### WORK TO COMPLETE
Those lines of the data that hold the word "size" are to be copied out.
-=-=-
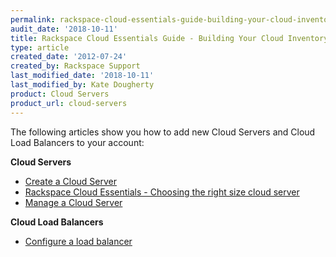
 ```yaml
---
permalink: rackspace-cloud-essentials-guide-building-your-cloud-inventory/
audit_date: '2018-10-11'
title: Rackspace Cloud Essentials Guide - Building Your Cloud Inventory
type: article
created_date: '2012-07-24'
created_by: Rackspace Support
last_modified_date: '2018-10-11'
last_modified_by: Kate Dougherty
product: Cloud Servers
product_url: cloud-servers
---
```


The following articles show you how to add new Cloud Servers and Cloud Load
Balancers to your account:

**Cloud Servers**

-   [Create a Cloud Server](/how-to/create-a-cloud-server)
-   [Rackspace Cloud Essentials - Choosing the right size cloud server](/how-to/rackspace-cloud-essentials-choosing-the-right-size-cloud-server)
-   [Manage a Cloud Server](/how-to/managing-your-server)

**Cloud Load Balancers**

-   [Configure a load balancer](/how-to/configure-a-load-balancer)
-=-=-
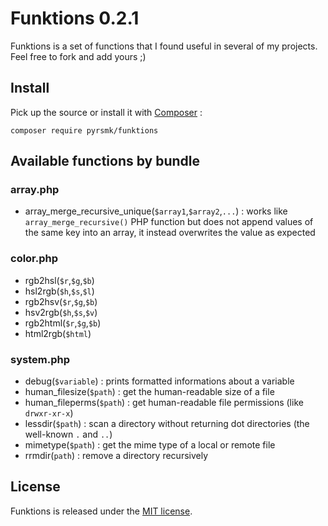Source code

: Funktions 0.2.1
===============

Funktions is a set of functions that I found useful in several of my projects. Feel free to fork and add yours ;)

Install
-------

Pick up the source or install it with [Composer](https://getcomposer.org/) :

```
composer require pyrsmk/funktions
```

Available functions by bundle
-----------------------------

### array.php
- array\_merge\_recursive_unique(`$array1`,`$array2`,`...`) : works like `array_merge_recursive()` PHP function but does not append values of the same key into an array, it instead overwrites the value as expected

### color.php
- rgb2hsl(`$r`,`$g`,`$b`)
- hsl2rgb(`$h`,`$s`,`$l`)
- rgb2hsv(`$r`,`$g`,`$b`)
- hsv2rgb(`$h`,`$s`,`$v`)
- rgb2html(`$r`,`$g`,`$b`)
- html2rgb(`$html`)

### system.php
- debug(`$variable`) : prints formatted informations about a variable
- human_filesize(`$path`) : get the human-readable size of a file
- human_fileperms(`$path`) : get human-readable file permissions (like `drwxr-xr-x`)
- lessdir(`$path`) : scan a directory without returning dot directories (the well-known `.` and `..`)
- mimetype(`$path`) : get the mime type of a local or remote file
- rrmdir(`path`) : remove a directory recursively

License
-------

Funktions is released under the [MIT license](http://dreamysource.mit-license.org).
-=-=-
### RESULT OF THE TASK
-   [Rackspace Cloud Essentials - Choosing the right size cloud server](/how-to/rackspace-cloud-essentials-choosing-the-right-size-cloud-server)
- human_filesize(`$path`) : get the human-readable size of a file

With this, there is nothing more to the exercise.